À situation exceptionnelle, mesures exceptionnelles. Le renforcement des pouvoirs de l’exécutif apparaît assez logique dans la période de crise exceptionnelle que nous traversons. Pour autant, il doit s’accompagner d’un contrôle afin d’éviter les dérives, nous explique Matthias Fekl (promo 2001), avocat et ancien ministre, dans cette tribune.

Matthias Fekl en 2016, il est alors Secrétaire d'État chargé du Commerce extérieur. (Crédits : Andrej Klizan/CC/Flickr)

Chaque période d’urgence et de crise voit le renforcement de l’exécutif dans les institutions des grandes démocraties, au détriment des autres pouvoirs et au risque d’un déséquilibre durable entre ceux-ci. C’est, déjà, pour faire face à la crise des années 1930 que notre appareil d’État s’est modernisé en profondeur, dans le but de rendre l’action gouvernementale et administrative plus fluide et plus efficace. La Vème République elle-même naît dans une période de bouleversements liés à la guerre d’Algérie, auxquels la IVème République n’opposait finalement qu’instabilité politique et impuissance. Plus près de nous, la menace terroriste pesant sur la France et la violence des actes barbares dont notre pays a été la victime ces dernières années ont conduit à un renforcement substantiel de l’arsenal juridique et opérationnel à la disposition du président et du gouvernement.

Toutes les grandes démocraties prévoient, souvent dans leurs Constitutions, des régimes temporaires exceptionnels pour faire face à l’urgence : la gravité de certaines situations, l’urgence à agir peuvent alors justifier la suspension, pour une période donnée, du cadre juridique habituel, voire de certaines garanties juridictionnelles et de libertés fondamentales. Légitimes et nécessaires pour permettre une action utile, ces états d’exception n’en sont pas moins porteurs de nombreux dangers potentiels.

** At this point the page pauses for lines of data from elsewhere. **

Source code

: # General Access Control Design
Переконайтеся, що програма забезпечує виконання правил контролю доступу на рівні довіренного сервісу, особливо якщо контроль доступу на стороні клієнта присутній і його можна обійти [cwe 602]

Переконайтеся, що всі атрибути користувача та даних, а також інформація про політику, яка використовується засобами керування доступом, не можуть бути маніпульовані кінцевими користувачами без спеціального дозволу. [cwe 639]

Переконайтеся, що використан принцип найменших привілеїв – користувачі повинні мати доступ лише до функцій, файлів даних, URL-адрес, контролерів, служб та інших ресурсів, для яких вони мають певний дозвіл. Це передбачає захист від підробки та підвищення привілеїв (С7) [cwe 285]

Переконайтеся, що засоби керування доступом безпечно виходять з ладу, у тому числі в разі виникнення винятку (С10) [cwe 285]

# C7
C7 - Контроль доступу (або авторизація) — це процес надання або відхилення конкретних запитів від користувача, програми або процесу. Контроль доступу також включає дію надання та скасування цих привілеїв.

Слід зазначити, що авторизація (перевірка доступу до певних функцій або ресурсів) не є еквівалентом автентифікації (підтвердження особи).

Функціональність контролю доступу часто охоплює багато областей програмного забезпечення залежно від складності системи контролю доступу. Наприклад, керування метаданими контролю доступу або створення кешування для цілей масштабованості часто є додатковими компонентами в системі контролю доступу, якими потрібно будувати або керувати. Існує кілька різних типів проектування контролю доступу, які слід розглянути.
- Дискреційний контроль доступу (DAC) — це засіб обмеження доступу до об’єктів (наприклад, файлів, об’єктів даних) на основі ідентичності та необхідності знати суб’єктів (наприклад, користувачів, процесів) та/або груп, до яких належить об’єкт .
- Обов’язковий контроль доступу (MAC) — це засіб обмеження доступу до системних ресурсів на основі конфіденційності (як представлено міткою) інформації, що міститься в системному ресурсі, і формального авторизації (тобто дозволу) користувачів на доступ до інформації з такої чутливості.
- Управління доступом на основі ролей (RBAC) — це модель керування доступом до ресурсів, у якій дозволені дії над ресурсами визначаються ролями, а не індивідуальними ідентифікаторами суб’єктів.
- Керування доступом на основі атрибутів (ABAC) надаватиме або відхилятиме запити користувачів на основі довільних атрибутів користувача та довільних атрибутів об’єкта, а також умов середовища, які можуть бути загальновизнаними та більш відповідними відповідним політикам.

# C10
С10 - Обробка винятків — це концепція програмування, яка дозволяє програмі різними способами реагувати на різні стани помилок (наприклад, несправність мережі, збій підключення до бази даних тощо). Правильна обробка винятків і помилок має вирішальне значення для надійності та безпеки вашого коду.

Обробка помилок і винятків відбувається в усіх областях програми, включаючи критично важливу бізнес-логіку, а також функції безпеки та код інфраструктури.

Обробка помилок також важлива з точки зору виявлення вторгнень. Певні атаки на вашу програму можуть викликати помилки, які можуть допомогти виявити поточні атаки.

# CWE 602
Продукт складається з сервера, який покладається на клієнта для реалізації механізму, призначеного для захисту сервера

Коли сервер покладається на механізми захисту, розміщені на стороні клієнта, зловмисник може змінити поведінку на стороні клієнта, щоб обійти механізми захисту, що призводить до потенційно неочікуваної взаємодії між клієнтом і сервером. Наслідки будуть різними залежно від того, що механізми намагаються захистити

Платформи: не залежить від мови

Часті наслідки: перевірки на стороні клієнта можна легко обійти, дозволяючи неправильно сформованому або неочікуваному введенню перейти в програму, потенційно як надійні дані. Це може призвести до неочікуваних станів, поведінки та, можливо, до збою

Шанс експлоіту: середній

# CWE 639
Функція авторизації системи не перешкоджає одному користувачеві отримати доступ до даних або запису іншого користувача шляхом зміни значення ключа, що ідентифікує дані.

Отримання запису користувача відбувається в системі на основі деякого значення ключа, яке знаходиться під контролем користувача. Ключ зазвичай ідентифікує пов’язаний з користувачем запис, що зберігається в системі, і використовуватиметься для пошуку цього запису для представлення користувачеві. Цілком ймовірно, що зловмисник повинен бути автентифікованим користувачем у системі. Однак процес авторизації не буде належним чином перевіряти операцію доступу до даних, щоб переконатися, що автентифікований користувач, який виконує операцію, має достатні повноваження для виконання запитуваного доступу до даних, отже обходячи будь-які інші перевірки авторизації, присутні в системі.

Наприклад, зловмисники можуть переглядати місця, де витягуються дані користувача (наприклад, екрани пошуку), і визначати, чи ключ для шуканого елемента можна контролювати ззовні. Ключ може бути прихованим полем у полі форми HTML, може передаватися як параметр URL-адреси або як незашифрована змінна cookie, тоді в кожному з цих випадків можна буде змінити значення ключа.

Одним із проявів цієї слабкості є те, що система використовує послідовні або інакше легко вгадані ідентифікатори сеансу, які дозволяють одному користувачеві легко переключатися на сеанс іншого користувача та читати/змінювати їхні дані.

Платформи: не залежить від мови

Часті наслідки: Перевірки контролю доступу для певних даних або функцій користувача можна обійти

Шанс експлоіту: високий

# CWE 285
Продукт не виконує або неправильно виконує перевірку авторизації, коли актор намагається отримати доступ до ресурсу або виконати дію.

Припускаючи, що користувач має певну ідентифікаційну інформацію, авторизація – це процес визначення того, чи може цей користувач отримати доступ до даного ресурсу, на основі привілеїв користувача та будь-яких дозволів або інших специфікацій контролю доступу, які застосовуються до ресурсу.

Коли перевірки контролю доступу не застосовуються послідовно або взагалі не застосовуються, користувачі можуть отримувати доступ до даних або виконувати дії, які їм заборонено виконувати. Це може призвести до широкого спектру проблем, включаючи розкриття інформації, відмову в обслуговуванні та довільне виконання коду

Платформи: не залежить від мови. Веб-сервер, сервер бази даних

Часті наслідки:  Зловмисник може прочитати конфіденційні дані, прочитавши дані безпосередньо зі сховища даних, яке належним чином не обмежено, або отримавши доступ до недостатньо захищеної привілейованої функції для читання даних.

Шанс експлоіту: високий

Certes, rien n’est pire dans la période actuelle que des postures faciles : qu’elles ne tiennent pas compte des exigences d’une action publique efficace en période de crise ou, au contraire, qu’elles cherchent à museler toute critique des mesures mises en œuvre, de telles approches sont stériles, dès lors qu’elles n’apportent rien à la résolution de la crise et ne contribuent pas au retour à la normale.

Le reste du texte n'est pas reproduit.